Exclusive: Nema Health seeds $4M for virtual trauma therapy

Nov 9, 2023
Illustration of a brain-shaped maze with the correct path highlighted.

Illustration: Gabriella Turrisi/Axios

Virtual trauma therapy provider Nema Health raised $4.1 million in seed funding, CEO Sofia Noori tells Axios exclusively.

Why it matters: Despite the existence of effective treatments for post-traumatic stress disorder, most people with the condition go untreated due to high therapy costs and provider shortages.

Details: Optum Ventures and .406 Ventures led the round.

  • GreyMatter Capital and several angel investors participated.
  • Funds will go to building out the company's infrastructure, serving payer contracts, and hiring additional providers.
  • Noori expects Nema to raise a Series A late next year.

What they're saying: "Trauma is more prevalent than the existing narrative around PTSD would have you believe, and therefore treatment should be equally prevalent," says .406 Ventures partner and Nema investor Payal Agrawal Divakaran.
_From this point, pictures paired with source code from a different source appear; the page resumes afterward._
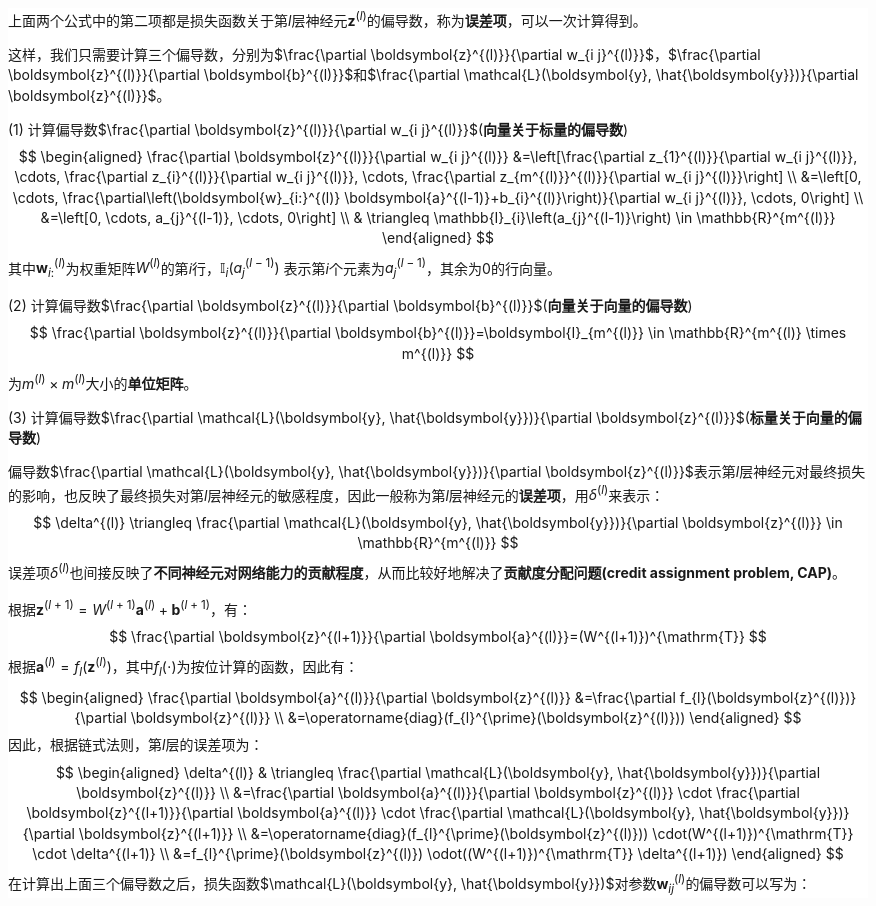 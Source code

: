 上面两个公式中的第二项都是损失函数关于第$l$层神经元$\boldsymbol z^{(l)}$的偏导数，称为**误差项**，可以一次计算得到。

这样，我们只需要计算三个偏导数，分别为$\frac{\partial \boldsymbol{z}^{(l)}}{\partial w_{i j}^{(l)}}$，$\frac{\partial \boldsymbol{z}^{(l)}}{\partial \boldsymbol{b}^{(l)}}$和$\frac{\partial \mathcal{L}(\boldsymbol{y}, \hat{\boldsymbol{y}})}{\partial \boldsymbol{z}^{(l)}}$。

(1) 计算偏导数$\frac{\partial \boldsymbol{z}^{(l)}}{\partial w_{i j}^{(l)}}$(**向量关于标量的偏导数**)
$$
\begin{aligned}
\frac{\partial \boldsymbol{z}^{(l)}}{\partial w_{i j}^{(l)}} &=\left[\frac{\partial z_{1}^{(l)}}{\partial w_{i j}^{(l)}}, \cdots, \frac{\partial z_{i}^{(l)}}{\partial w_{i j}^{(l)}}, \cdots, \frac{\partial z_{m^{(l)}}^{(l)}}{\partial w_{i j}^{(l)}}\right] \\
&=\left[0, \cdots, \frac{\partial\left(\boldsymbol{w}_{i:}^{(l)} \boldsymbol{a}^{(l-1)}+b_{i}^{(l)}\right)}{\partial w_{i j}^{(l)}}, \cdots, 0\right] \\
&=\left[0, \cdots, a_{j}^{(l-1)}, \cdots, 0\right] \\
& \triangleq \mathbb{I}_{i}\left(a_{j}^{(l-1)}\right) \in \mathbb{R}^{m^{(l)}}
\end{aligned}
$$
其中$\boldsymbol{w}_{i:}^{(l)}$为权重矩阵$W^{(l)}$的第$i$行，$\mathbb{I}_{i}(a_{j}^{(l-1)})$ 表示第$i$个元素为$a_{j}^{(l-1)}$，其余为0的行向量。

(2) 计算偏导数$\frac{\partial \boldsymbol{z}^{(l)}}{\partial \boldsymbol{b}^{(l)}}$(**向量关于向量的偏导数**)
$$
\frac{\partial \boldsymbol{z}^{(l)}}{\partial \boldsymbol{b}^{(l)}}=\boldsymbol{I}_{m^{(l)}} \in \mathbb{R}^{m^{(l)} \times m^{(l)}}
$$
为$m^{(l)}\times m^{(l)}$大小的**单位矩阵**。

(3) 计算偏导数$\frac{\partial \mathcal{L}(\boldsymbol{y}, \hat{\boldsymbol{y}})}{\partial \boldsymbol{z}^{(l)}}$(**标量关于向量的偏导数**)

偏导数$\frac{\partial \mathcal{L}(\boldsymbol{y}, \hat{\boldsymbol{y}})}{\partial \boldsymbol{z}^{(l)}}$表示第$l$层神经元对最终损失的影响，也反映了最终损失对第$l$层神经元的敏感程度，因此一般称为第$l$层神经元的**误差项**，用$\delta^{(l)}$来表示：
$$
\delta^{(l)} \triangleq \frac{\partial \mathcal{L}(\boldsymbol{y}, \hat{\boldsymbol{y}})}{\partial \boldsymbol{z}^{(l)}} \in \mathbb{R}^{m^{(l)}}
$$
误差项$\delta^{(l)}$也间接反映了**不同神经元对网络能力的贡献程度**，从而比较好地解决了**贡献度分配问题(credit assignment problem, CAP)**。

根据$\boldsymbol{z}^{(l+1)}=W^{(l+1)} \boldsymbol{a}^{(l)}+\boldsymbol{b}^{(l+1)}$，有：
$$
\frac{\partial \boldsymbol{z}^{(l+1)}}{\partial \boldsymbol{a}^{(l)}}=(W^{(l+1)})^{\mathrm{T}}
$$
根据$\boldsymbol{a}^{(l)}=f_{l}(\boldsymbol{z}^{(l)})$，其中$f_l(\cdot)$为按位计算的函数，因此有：
$$
\begin{aligned}
\frac{\partial \boldsymbol{a}^{(l)}}{\partial \boldsymbol{z}^{(l)}} &=\frac{\partial f_{l}(\boldsymbol{z}^{(l)})}{\partial \boldsymbol{z}^{(l)}} \\
&=\operatorname{diag}(f_{l}^{\prime}(\boldsymbol{z}^{(l)}))
\end{aligned}
$$
因此，根据链式法则，第$l$层的误差项为：
$$
\begin{aligned}
\delta^{(l)} & \triangleq \frac{\partial \mathcal{L}(\boldsymbol{y}, \hat{\boldsymbol{y}})}{\partial \boldsymbol{z}^{(l)}} \\
&=\frac{\partial \boldsymbol{a}^{(l)}}{\partial \boldsymbol{z}^{(l)}} \cdot \frac{\partial \boldsymbol{z}^{(l+1)}}{\partial \boldsymbol{a}^{(l)}} \cdot \frac{\partial \mathcal{L}(\boldsymbol{y}, \hat{\boldsymbol{y}})}{\partial \boldsymbol{z}^{(l+1)}} \\
&=\operatorname{diag}(f_{l}^{\prime}(\boldsymbol{z}^{(l)})) \cdot(W^{(l+1)})^{\mathrm{T}} \cdot \delta^{(l+1)} \\
&=f_{l}^{\prime}(\boldsymbol{z}^{(l)}) \odot((W^{(l+1)})^{\mathrm{T}} \delta^{(l+1)})
\end{aligned}
$$
在计算出上面三个偏导数之后，损失函数$\mathcal{L}(\boldsymbol{y}, \hat{\boldsymbol{y}})$对参数$\boldsymbol w_{ij}^{(l)}$的偏导数可以写为：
Be smart: PTSD affects an estimated 7 or 8 people out of every 100. Anyone who survived a distressing event or chronic trauma can experience the disorder, as well as those living or serving in conflict zones.

How it works: Nema uses an entirely virtual intensive care model based on cognitive processing therapy.

  • After evaluation, patients are matched with a care team that includes a therapist, peer mentor (who's completed Nema's program), case manager, and psychiatrist (when medication is involved).
  • Patients meet with Nema's therapists three to five times a week. Therapists, who are all licensed mental health professionals with master's degrees or higher, track patients' symptoms over time using standard PTSD symptom scales to evaluate their progress.
  • The company is in-network with insurers including UnitedHealthcare, Optum, and Oxford Health Plans, among others, and offers its services in Connecticut, New Jersey, and New York

Zoom in: CPT is recommended as a first-line treatment in all major PTSD treatment guidelines.

  • Numerous studies have demonstrated CPT's effectiveness in treating trauma in a diverse range of populations, including veterans and those with multiple forms of mental illness.
  • "If you want to do trauma work, we want to be thought of as the best place to do it," says Noori.

The backstory: A Yale-trained psychiatrist, Noori experienced PTSD early on in life as an assault survivor and the child of survivors of the Vietnam War.

  • Her personal and professional experiences drove her into psychiatry and rape crisis counseling and, eventually, spurred her to found Nema.
  • "As a resident, you rotate through the VA and safety net clinics and it is stark, the lack of services for trauma," Noori recalls.

State of play: Nema is among a nascent crop of companies homing in on severe forms of the condition, including major depressive disorder and PTSD.

  • Stella, a provider of treatments for severe mental illness including PTSD, in May raised $7 million in undesignated funding.
  • Author Health in June booked $115 million to support Medicare Advantage users with various forms of serious mental illness (SMI).
  • Firsthand in February collected $28.1 million to link people with SMI to care with the help of peer support specialists.